[[ Data excerpts open ]]

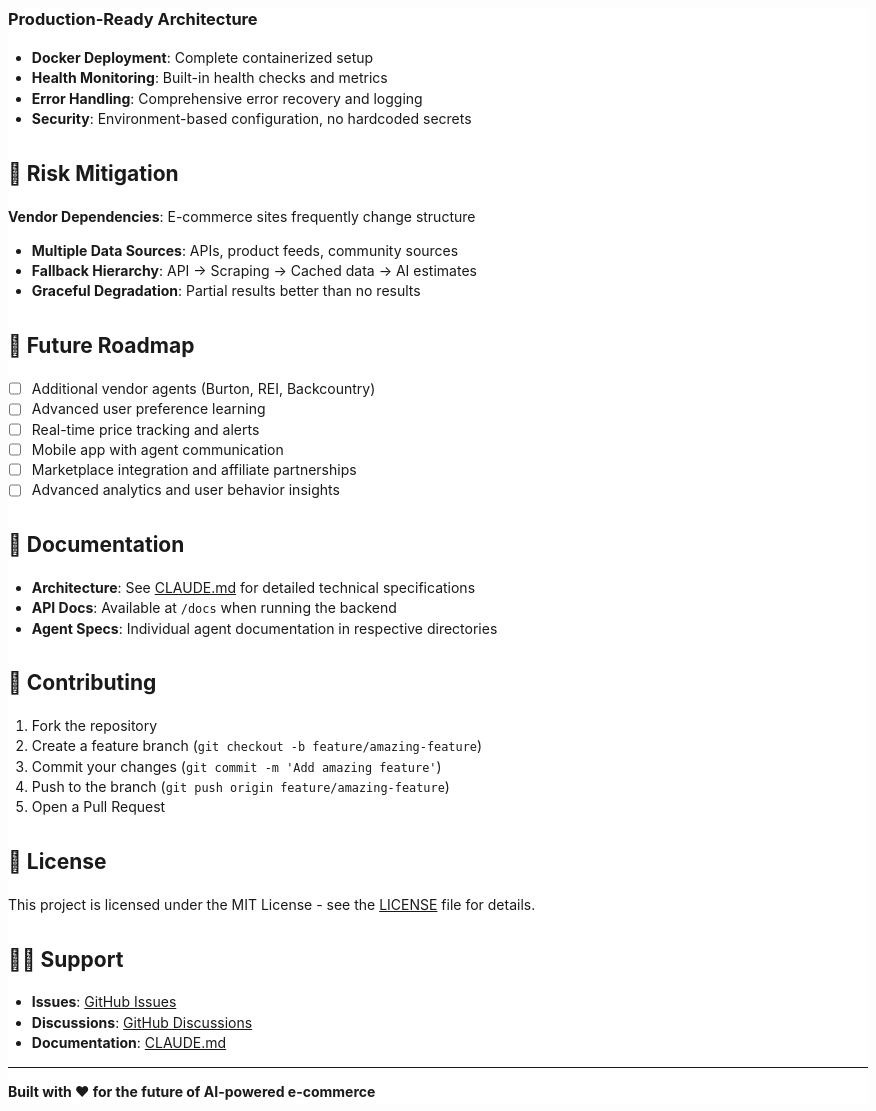 ### Production-Ready Architecture
- **Docker Deployment**: Complete containerized setup
- **Health Monitoring**: Built-in health checks and metrics
- **Error Handling**: Comprehensive error recovery and logging
- **Security**: Environment-based configuration, no hardcoded secrets

## 🎯 Risk Mitigation

**Vendor Dependencies**: E-commerce sites frequently change structure
- **Multiple Data Sources**: APIs, product feeds, community sources
- **Fallback Hierarchy**: API → Scraping → Cached data → AI estimates
- **Graceful Degradation**: Partial results better than no results

## 🔮 Future Roadmap

- [ ] Additional vendor agents (Burton, REI, Backcountry)
- [ ] Advanced user preference learning
- [ ] Real-time price tracking and alerts
- [ ] Mobile app with agent communication
- [ ] Marketplace integration and affiliate partnerships
- [ ] Advanced analytics and user behavior insights

## 📄 Documentation

- **Architecture**: See [CLAUDE.md](./CLAUDE.md) for detailed technical specifications
- **API Docs**: Available at `/docs` when running the backend
- **Agent Specs**: Individual agent documentation in respective directories

## 🤝 Contributing

1. Fork the repository
2. Create a feature branch (`git checkout -b feature/amazing-feature`)
3. Commit your changes (`git commit -m 'Add amazing feature'`)
4. Push to the branch (`git push origin feature/amazing-feature`)
5. Open a Pull Request

## 📝 License

This project is licensed under the MIT License - see the [LICENSE](LICENSE) file for details.

## 🙋‍♂️ Support

- **Issues**: [GitHub Issues](https://github.com/boscokkl/hexar/issues)
- **Discussions**: [GitHub Discussions](https://github.com/boscokkl/hexar/discussions)
- **Documentation**: [CLAUDE.md](./CLAUDE.md)

---

**Built with ❤️ for the future of AI-powered e-commerce**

[[ Data excerpts closed ]]

__What you need to do__.
With "boscokkl" as the search string, filter the records and return each line that has it.

__Response for this exercise__.
- **Issues**: [GitHub Issues](https://github.com/boscokkl/hexar/issues)
- **Discussions**: [GitHub Discussions](https://github.com/boscokkl/hexar/discussions)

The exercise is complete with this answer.